Pero ¿qué sucede cuando los otros somos nosotros, un occidental atrapado en la lujuria orientalista? Que podemos enloquecer, como los personajes de Conrad, Coppola o Herzog, o, como en el caso que nos ocupa, sacar el animal que llevamos dentro. Esa sensación es la que embarga al Meursault de El extranjero de Camus y quien mejor lo ha reflejado ha sido el Mastroianni de Visconti (1967), tanto, que lo recuerdo en blanco y negro, cuando hay que recordar que, para llegar al estado de otredad que le lleva a cometer el crimen, es inundado y cegado por un Sol amarillo aplastante. El mismo Sol terrible que achicharra la escena en que «Sebastian Venable» es destruido y devorado por una jauría de jóvenes nativos en De repente, el último verano de Mankiewicz (1959). Ese mismo calor omnipresente día y noche que empapa la Sed de Mal de Welles (1946). No nos centraremos ahora en el majestuoso metraje y movimentos, ni en Heston o Dietrich, sino en la espesura de maldad (qué gran giro en la traducción al español del título) que se va cerniendo sobre la blanca protagonista, la «inocencia» vulnerada del personaje que interpreta Janet Leigh, frente a la cruda amenaza de la alteridad oscura de los sicarios mexicanos (aunque, con sus juegos de espejos, Welles hace que el «bueno» sea también latino y el magnífico Maligno de la película sea el «americano»), y como van tejiendo su trama, con unos rasguños coreográficos que no se volverán a ver hasta, digamos, el Asalto a la Comisaria del Distrito Trece de Carpenter. Una violencia y humillación larvadas que tendrá que ser el salvaje Peckinpah quien las lleve al paroxismo en Perros de paja (1971).

(Por cierto, aunque los extranjeros no son populares para muchos intolerantes, el título sí lo es repitiéndose a menudo en el cine, con, en los últimos años, hasta uno con Steven Seagal 😉 en 2003, con Jason Patric en 2016, y con Chan y Brosnan en 2017)

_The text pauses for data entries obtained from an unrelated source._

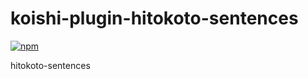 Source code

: # koishi-plugin-hitokoto-sentences

[![npm](https://img.shields.io/npm/v/koishi-plugin-hitokoto-sentences?style=flat-square)](https://www.npmjs.com/package/koishi-plugin-hitokoto-sentences)

hitokoto-sentences
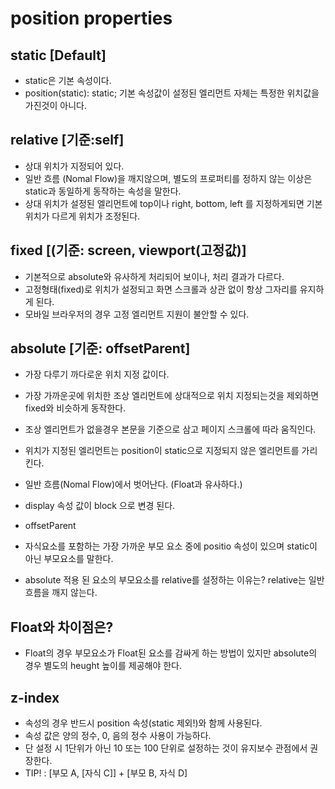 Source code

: #  position properties

## static [Default]
>
* static은 기본 속성이다. 
* position(static): static; 기본 속성값이 설정된 엘리먼트 자체는 특정한 위치값을 가진것이 아니다.


## relative  [기준:self] 
>
* 상대 위치가 지정되어 있다.
* 일반 흐름 (Nomal Flow)을 깨지않으며, 별도의 프로퍼티를 정하지 않는 이상은 static과 동일하게 동작하는 속성을 말한다.
* 상대 위치가 설정된 엘리먼트에 top이나 right, bottom, left 를 지정하게되면
  기본위치가 다르게  위치가 조정된다.


## fixed [(기준: screen, viewport(고정값)]
>
* 기본적으로 absolute와 유사하게 처리되어 보이나, 처리 결과가 다르다.
* 고정형태(fixed)로 위치가 설정되고 화면 스크롤과 상관 없이 항상 그자리를 유지하게 된다.
 * 모바일 브라우저의 경우 고정 엘리먼트 지원이 불안할 수 있다.

## absolute [기준: offsetParent]
>
* 가장 다루기 까다로운 위치 지정 값이다.
* 가장 가까운곳에 위치한 조상 엘리먼트에  상대적으로 위치 지정되는것을 제외하면
fixed와 비슷하게 동작한다.
* 조상 엘리먼트가 없을경우 본문을 기준으로 삼고 페이지 스크롤에 따라 움직인다.
* 위치가 지정된 엘리먼트는 position이 static으로 지정되지 않은 엘리먼트를 가리킨다.
* 일반 흐름(Nomal Flow)에서 벗어난다. (Float과 유사하다.)
* display 속성 값이 block 으로 변경 된다.


* offsetParent
* 자식요소를 포함하는 가장 가까운 부모 요소 중에 positio 속성이 있으며 static이 아닌 부모요소를 말한다.
* absolute 적용 된 요소의 부모요소를 relative를 설정하는 이유는?
relative는 일반흐름을 깨지 않는다. 

## Float와 차이점은?
* Float의 경우 부모요소가 Float된 요소를 감싸게 하는 방법이 있지만
absolute의 경우 별도의 heught 높이를 제공해야 한다.


## z-index 
* 속성의 경우 반드시 position 속성(static 제외!)와 함께 사용된다.
* 속성 값은 양의 정수, 0, 음의 정수 사용이 가능하다.
* 단 설정 시 1단위가 아닌 10 또는 100 단위로 설정하는 것이 유지보수 관점에서 권장한다.
* TIP! : [부모 A, [자식 C]] + [부모 B, 자식 D]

De Bava a Anger y Almodóvar, Venecia Rojo Shocking, delirio colorista y turbulencia emocional

Si algo era común en el cine de los Bava, Eugenio (abuelo) Mario (padre) Lamberto (hijo) era el delirio colorista que imprimían al terror, a la densa turbulencia emocional que se adivina en los personajes de sus tragedias, hoy en un film iniciático del género del giallo, Sei donne per l’assassino, en la Filmoteca de Catalunya.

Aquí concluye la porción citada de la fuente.